## EXERCISE
Lines before the one containing "- 頡頏。鳥飛貌。飛上曰頡。飛下曰頏。" are left out; output the rest of the data exactly, through the final line.

## DATA IN THIS EXERCISE

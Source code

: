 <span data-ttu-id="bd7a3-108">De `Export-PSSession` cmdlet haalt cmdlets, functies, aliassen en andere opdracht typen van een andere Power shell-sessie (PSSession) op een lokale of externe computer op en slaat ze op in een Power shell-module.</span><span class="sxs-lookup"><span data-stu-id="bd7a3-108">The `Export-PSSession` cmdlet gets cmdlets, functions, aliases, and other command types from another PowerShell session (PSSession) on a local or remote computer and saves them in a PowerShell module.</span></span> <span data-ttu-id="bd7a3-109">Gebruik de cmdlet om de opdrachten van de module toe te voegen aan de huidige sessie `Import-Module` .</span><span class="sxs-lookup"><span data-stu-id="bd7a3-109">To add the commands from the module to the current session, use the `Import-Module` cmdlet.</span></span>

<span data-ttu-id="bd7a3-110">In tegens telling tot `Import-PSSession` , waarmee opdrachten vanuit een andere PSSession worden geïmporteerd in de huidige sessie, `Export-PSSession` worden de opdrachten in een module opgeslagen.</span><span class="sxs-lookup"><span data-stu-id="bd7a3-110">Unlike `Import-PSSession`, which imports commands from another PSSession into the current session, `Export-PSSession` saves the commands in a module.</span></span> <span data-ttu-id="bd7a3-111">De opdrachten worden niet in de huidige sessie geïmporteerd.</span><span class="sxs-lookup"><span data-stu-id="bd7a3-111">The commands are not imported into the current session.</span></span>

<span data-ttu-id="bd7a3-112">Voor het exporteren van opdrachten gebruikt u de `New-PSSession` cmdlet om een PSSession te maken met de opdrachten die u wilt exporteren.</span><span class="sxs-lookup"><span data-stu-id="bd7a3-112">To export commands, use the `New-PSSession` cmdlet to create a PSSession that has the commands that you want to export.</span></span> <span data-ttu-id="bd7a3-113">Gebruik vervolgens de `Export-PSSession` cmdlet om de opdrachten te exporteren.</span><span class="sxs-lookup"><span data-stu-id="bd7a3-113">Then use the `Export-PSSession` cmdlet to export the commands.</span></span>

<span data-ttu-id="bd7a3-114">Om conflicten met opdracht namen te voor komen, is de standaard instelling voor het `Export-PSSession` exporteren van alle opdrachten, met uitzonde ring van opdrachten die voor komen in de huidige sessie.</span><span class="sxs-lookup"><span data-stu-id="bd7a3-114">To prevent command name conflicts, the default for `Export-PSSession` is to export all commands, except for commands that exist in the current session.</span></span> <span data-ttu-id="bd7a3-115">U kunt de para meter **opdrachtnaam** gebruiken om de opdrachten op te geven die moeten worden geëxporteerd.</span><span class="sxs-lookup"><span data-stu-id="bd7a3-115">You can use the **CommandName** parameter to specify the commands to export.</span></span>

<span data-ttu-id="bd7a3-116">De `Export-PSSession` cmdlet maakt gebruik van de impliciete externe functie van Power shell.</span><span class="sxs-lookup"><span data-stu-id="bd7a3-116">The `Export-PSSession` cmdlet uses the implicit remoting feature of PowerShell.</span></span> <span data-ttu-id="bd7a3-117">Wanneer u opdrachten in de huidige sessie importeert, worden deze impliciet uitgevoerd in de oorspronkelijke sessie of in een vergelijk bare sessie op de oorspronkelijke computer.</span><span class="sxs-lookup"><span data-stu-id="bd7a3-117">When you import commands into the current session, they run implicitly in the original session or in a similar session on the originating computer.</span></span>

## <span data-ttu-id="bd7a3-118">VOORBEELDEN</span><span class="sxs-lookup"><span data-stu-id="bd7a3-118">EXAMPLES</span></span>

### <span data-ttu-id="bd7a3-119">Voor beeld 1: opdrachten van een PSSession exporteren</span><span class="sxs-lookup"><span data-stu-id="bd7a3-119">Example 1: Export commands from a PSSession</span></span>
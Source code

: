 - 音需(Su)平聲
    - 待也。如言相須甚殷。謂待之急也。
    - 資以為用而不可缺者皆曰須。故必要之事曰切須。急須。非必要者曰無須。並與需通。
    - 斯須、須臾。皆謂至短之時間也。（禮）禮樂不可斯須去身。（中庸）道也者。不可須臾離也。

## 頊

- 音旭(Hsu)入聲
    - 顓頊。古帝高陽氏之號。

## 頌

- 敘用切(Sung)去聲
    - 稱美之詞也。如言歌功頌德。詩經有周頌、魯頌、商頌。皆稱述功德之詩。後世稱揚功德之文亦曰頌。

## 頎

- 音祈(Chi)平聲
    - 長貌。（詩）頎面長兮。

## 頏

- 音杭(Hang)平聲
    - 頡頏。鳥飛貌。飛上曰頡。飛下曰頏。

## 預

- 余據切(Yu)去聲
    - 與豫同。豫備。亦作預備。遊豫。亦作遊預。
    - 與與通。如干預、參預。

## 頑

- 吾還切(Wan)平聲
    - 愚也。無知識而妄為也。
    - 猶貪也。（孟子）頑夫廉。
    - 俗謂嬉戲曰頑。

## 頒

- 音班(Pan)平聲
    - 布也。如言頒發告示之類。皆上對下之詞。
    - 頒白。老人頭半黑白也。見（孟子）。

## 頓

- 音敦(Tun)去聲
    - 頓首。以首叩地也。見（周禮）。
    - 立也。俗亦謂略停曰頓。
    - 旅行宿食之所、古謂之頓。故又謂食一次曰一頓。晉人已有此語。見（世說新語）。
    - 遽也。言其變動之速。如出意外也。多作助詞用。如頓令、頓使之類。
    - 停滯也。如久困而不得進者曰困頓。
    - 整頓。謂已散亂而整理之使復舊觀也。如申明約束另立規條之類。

## RESULT BELOW
    - 頡頏。鳥飛貌。飛上曰頡。飛下曰頏。

## 預

- 余據切(Yu)去聲
    - 與豫同。豫備。亦作預備。遊豫。亦作遊預。
    - 與與通。如干預、參預。

## 頑

- 吾還切(Wan)平聲
    - 愚也。無知識而妄為也。
    - 猶貪也。（孟子）頑夫廉。
    - 俗謂嬉戲曰頑。

## 頒

- 音班(Pan)平聲
    - 布也。如言頒發告示之類。皆上對下之詞。
    - 頒白。老人頭半黑白也。見（孟子）。

## 頓

- 音敦(Tun)去聲
    - 頓首。以首叩地也。見（周禮）。
    - 立也。俗亦謂略停曰頓。
    - 旅行宿食之所、古謂之頓。故又謂食一次曰一頓。晉人已有此語。見（世說新語）。
    - 遽也。言其變動之速。如出意外也。多作助詞用。如頓令、頓使之類。
    - 停滯也。如久困而不得進者曰困頓。
    - 整頓。謂已散亂而整理之使復舊觀也。如申明約束另立規條之類。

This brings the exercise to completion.